Bzip2-like file compressor using the Burrows-Wheeler method
First, the burrows wheeler transform is applied to the input text.
This transform first sorts all the rotations of the input text in lexicographical order, then outputs the Primary Index which is the location of the original string in the sorted rotations, and outputs a string L, which consists of the last letter of each rotation.
The Primary Index and the string L are sufficient to reverse the transform because from them we can deduce the original order of the symbols in the original string.
The transform is reversed by sorting the string L and recording the old location and the new location of each character in string L in the process.
An array T is created such that:
T[old location] = new location
Then the original text is restored using the algorithm:
Index = Primary Index;
For(P = SizeOfText – 1; P >= 0; P--)
{
OriginalText[P] = L[Index];
Index = T[Index];
}
The Burrows-Wheeler transform produces a string where there are high local concentrations (long runs) of symbols, thus making compressing this string with Move-To-Front and Run Length Encoding very efficient.

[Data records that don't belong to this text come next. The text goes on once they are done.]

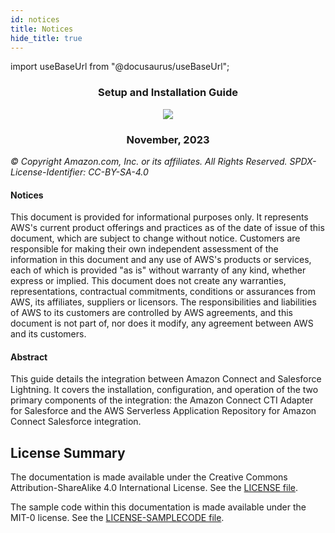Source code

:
 ```yaml
---
id: notices
title: Notices
hide_title: true
---
```


import useBaseUrl from "@docusaurus/useBaseUrl";

<h3 align="center">Setup and Installation Guide</h3>

<p align="center">
  <img src={useBaseUrl('/img/lightning/image1.png')} />
</p>

<h3 align="center">November, 2023</h3>

*© Copyright Amazon.com, Inc. or its affiliates. All Rights Reserved. SPDX-License-Identifier: CC-BY-SA-4.0*

#### Notices

This document is provided for informational purposes only. It represents
AWS's current product offerings and practices as of the date of issue of
this document, which are subject to change without notice. Customers are
responsible for making their own independent assessment of the
information in this document and any use of AWS's products or services,
each of which is provided "as is" without warranty of any kind, whether
express or implied. This document does not create any warranties,
representations, contractual commitments, conditions or assurances from
AWS, its affiliates, suppliers or licensors. The responsibilities and
liabilities of AWS to its customers are controlled by AWS agreements,
and this document is not part of, nor does it modify, any agreement
between AWS and its customers.

#### Abstract

This guide details the integration between Amazon Connect and Salesforce
Lightning. It covers the installation, configuration, and operation of
the two primary components of the integration: the Amazon Connect CTI
Adapter for Salesforce and the AWS Serverless Application Repository for
Amazon Connect Salesforce integration.

## License Summary

The documentation is made available under the Creative Commons Attribution-ShareAlike 4.0 International License. See the [LICENSE file](https://github.com/amazon-connect/amazon-connect-salesforce-cti/blob/main/LICENSE).

The sample code within this documentation is made available under the MIT-0 license. See the [LICENSE-SAMPLECODE file](https://github.com/amazon-connect/amazon-connect-salesforce-cti/blob/main/LICENSE-SAMPLECODE).

<toc/>
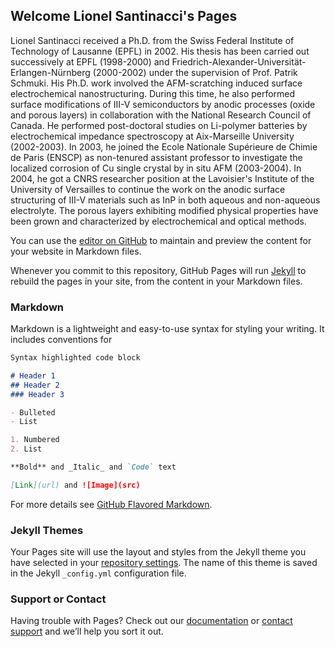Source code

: ## Welcome Lionel Santinacci's Pages

Lionel Santinacci received a Ph.D. from the Swiss Federal Institute of Technology of Lausanne (EPFL) in 2002. His thesis has been carried out successively at EPFL (1998-2000) and Friedrich-Alexander-Universität-Erlangen-Nürnberg (2000-2002) under the supervision of Prof. Patrik Schmuki. His Ph.D. work involved the AFM-scratching induced surface electrochemical nanostructuring. During this time, he also performed surface modifications of III-V semiconductors by anodic processes (oxide and porous layers) in collaboration with the National Research Council of Canada. He performed post-doctoral studies on Li-polymer batteries by electrochemical impedance spectroscopy at Aix-Marseille University (2002-2003). In 2003, he joined the Ecole Nationale Supérieure de Chimie de Paris (ENSCP) as non-tenured assistant professor to investigate the localized corrosion of Cu single crystal by in situ AFM (2003-2004). In 2004, he got a CNRS researcher position at the Lavoisier's Institute of the University of Versailles to continue the work on the anodic surface structuring of III-V materials such as InP in both aqueous and non-aqueous electrolyte. The porous layers exhibiting modified physical properties have been grown and characterized by electrochemical and optical methods.

You can use the [editor on GitHub](https://github.com/santinacci/sune/edit/master/index.md) to maintain and preview the content for your website in Markdown files.

Whenever you commit to this repository, GitHub Pages will run [Jekyll](https://jekyllrb.com/) to rebuild the pages in your site, from the content in your Markdown files.

### Markdown

Markdown is a lightweight and easy-to-use syntax for styling your writing. It includes conventions for

```markdown
Syntax highlighted code block

# Header 1
## Header 2
### Header 3

- Bulleted
- List

1. Numbered
2. List

**Bold** and _Italic_ and `Code` text

[Link](url) and ![Image](src)
```

For more details see [GitHub Flavored Markdown](https://guides.github.com/features/mastering-markdown/).

### Jekyll Themes

Your Pages site will use the layout and styles from the Jekyll theme you have selected in your [repository settings](https://github.com/santinacci/sune/settings). The name of this theme is saved in the Jekyll `_config.yml` configuration file.

### Support or Contact

Having trouble with Pages? Check out our [documentation](https://help.github.com/categories/github-pages-basics/) or [contact support](https://github.com/contact) and we’ll help you sort it out.
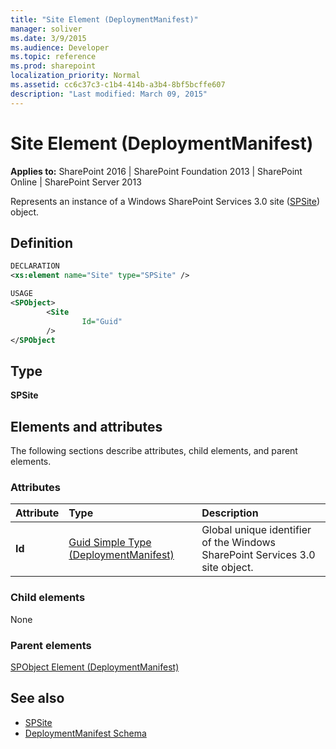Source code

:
 ```yaml
---
title: "Site Element (DeploymentManifest)"
manager: soliver
ms.date: 3/9/2015
ms.audience: Developer
ms.topic: reference
ms.prod: sharepoint
localization_priority: Normal
ms.assetid: cc6c37c3-c1b4-414b-a3b4-8bf5bcffe607
description: "Last modified: March 09, 2015"
---
```


# Site Element (DeploymentManifest)

**Applies to:** SharePoint 2016 | SharePoint Foundation 2013 | SharePoint Online | SharePoint Server 2013 
  
Represents an instance of a Windows SharePoint Services 3.0 site ([SPSite](https://msdn.microsoft.com/library/Microsoft.SharePoint.SPSite.aspx)) object. 

## Definition

```XML
DECLARATION
<xs:element name="Site" type="SPSite" />

USAGE
<SPObject>
        <Site
                Id="Guid"
        />
</SPObject

```

## Type

**SPSite**
  
## Elements and attributes

The following sections describe attributes, child elements, and parent elements.

### Attributes

|**Attribute**|**Type**|**Description**|
|:-----|:-----|:-----|
|**Id** <br/> |[Guid Simple Type (DeploymentManifest)](guid-simple-type-deploymentmanifest.md) <br/> |Global unique identifier of the Windows SharePoint Services 3.0 site object.  <br/> |
   
### Child elements

None
   
### Parent elements

[SPObject Element (DeploymentManifest)](spobject-element-deploymentmanifest.md)
   
## See also

- [SPSite](https://msdn.microsoft.com/library/Microsoft.SharePoint.SPSite.aspx)
- [DeploymentManifest Schema](deploymentmanifest-schema.md)

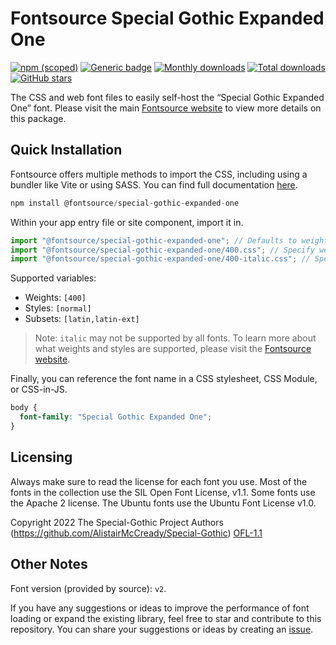 # Fontsource Special Gothic Expanded One

[![npm (scoped)](https://img.shields.io/npm/v/@fontsource/special-gothic-expanded-one?color=brightgreen)](https://www.npmjs.com/package/@fontsource/special-gothic-expanded-one) [![Generic badge](https://img.shields.io/badge/fontsource-passing-brightgreen)](https://github.com/fontsource/fontsource) [![Monthly downloads](https://badgen.net/npm/dm/@fontsource/special-gothic-expanded-one)](https://github.com/fontsource/fontsource) [![Total downloads](https://badgen.net/npm/dt/@fontsource/special-gothic-expanded-one)](https://github.com/fontsource/fontsource) [![GitHub stars](https://img.shields.io/github/stars/fontsource/fontsource.svg?style=social&label=Star)](https://github.com/fontsource/fontsource/stargazers)

The CSS and web font files to easily self-host the “Special Gothic Expanded One” font. Please visit the main [Fontsource website](https://fontsource.org/fonts/special-gothic-expanded-one) to view more details on this package.

## Quick Installation

Fontsource offers multiple methods to import the CSS, including using a bundler like Vite or using SASS. You can find full documentation [here](https://fontsource.org/docs/getting-started/introduction).

```javascript
npm install @fontsource/special-gothic-expanded-one
```

Within your app entry file or site component, import it in.

```javascript
import "@fontsource/special-gothic-expanded-one"; // Defaults to weight 400
import "@fontsource/special-gothic-expanded-one/400.css"; // Specify weight
import "@fontsource/special-gothic-expanded-one/400-italic.css"; // Specify weight and style
```

Supported variables:
- Weights: `[400]`
- Styles: `[normal]`
- Subsets: `[latin,latin-ext]`

> Note: `italic` may not be supported by all fonts. To learn more about what weights and styles are supported, please visit the [Fontsource website](https://fontsource.org/fonts/special-gothic-expanded-one).

Finally, you can reference the font name in a CSS stylesheet, CSS Module, or CSS-in-JS.

```css
body {
  font-family: "Special Gothic Expanded One";
}
```

## Licensing
Always make sure to read the license for each font you use. Most of the fonts in the collection use the SIL Open Font License, v1.1. Some fonts use the Apache 2 license. The Ubuntu fonts use the Ubuntu Font License v1.0.

Copyright 2022 The Special-Gothic Project Authors (https://github.com/AlistairMcCready/Special-Gothic)
[OFL-1.1](https://openfontlicense.org)

## Other Notes
Font version (provided by source): `v2`.

If you have any suggestions or ideas to improve the performance of font loading or expand the existing library, feel free to star and contribute to this repository. You can share your suggestions or ideas by creating an [issue](https://github.com/fontsource/fontsource/issues).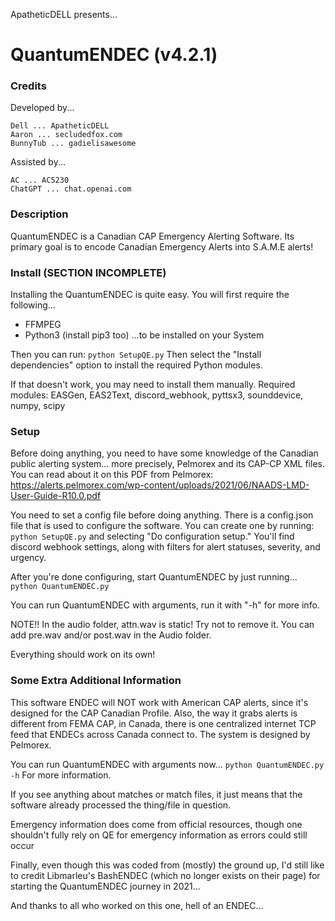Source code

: ApatheticDELL presents...
# QuantumENDEC (v4.2.1)

### Credits
Developed by...
```
Dell ... ApatheticDELL
Aaron ... secludedfox.com
BunnyTub ... gadielisawesome
```

Assisted by...
```
AC ... AC5230
ChatGPT ... chat.openai.com
```

### Description
QuantumENDEC is a Canadian CAP Emergency Alerting Software. Its primary goal is to encode Canadian Emergency Alerts into S.A.M.E alerts!

### Install (SECTION INCOMPLETE)
Installing the QuantumENDEC is quite easy.
You will first require the following...
- FFMPEG
- Python3 (install pip3 too)
...to be installed on your System

Then you can run:
```python SetupQE.py```
Then select the "Install dependencies" option to install the required Python modules.  

If that doesn't work, you may need to install them manually.
Required modules: EASGen, EAS2Text, discord_webhook, pyttsx3, sounddevice, numpy, scipy

### Setup
Before doing anything, you need to have some knowledge of the Canadian public alerting system... more precisely, Pelmorex and its CAP-CP XML files.
You can read about it on this PDF from Pelmorex: https://alerts.pelmorex.com/wp-content/uploads/2021/06/NAADS-LMD-User-Guide-R10.0.pdf

You need to set a config file before doing anything.
There is a config.json file that is used to configure the software.
You can create one by running: ```python SetupQE.py``` and selecting "Do configuration setup."
You'll find discord webhook settings, along with filters for alert statuses, severity, and urgency.

After you're done configuring, start QuantumENDEC by just running...
```python QuantumENDEC.py```

You can run QuantumENDEC with arguments, run it with "-h" for more info.

NOTE!!
In the audio folder, attn.wav is static! Try not to remove it.
You can add pre.wav and/or post.wav in the Audio folder.

Everything should work on its own!

### Some Extra Additional Information
This software ENDEC will NOT work with American CAP alerts, since it's designed for the CAP Canadian Profile. Also, the way it grabs alerts is different from FEMA CAP, in Canada, there is one centralized internet TCP feed that ENDECs across Canada connect to. The system is designed by Pelmorex.

You can run QuantumENDEC with arguments now...
```python QuantumENDEC.py -h```
For more information.

If you see anything about matches or match files, it just means that the software already processed the thing/file in question.

Emergency information does come from official resources, though one shouldn't fully rely on QE for emergency information as errors could still occur

Finally, even though this was coded from (mostly) the ground up, I'd still like to credit Libmarleu's BashENDEC (which no longer exists on their page) for starting the QuantumENDEC journey in 2021...

And thanks to all who worked on this one, hell of an ENDEC...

Second, the Move-To-Front transform with Run Length Encoding is applied to the result the Burrows-Wheeler transform. The Move-To-Front transform creates an initially sorted array of all symbols used in the input message then starts replacing symbols with their index in the array. When a symbol is replaced with its index, this symbol is moved to the front of the array of symbols (thus its new index becomes 0), that way in a long run of symbols, the result becomes “I 0 0 0 0 0 0 0 0 0 0 0 0 … “Where I is the initial position of that symbol in the array.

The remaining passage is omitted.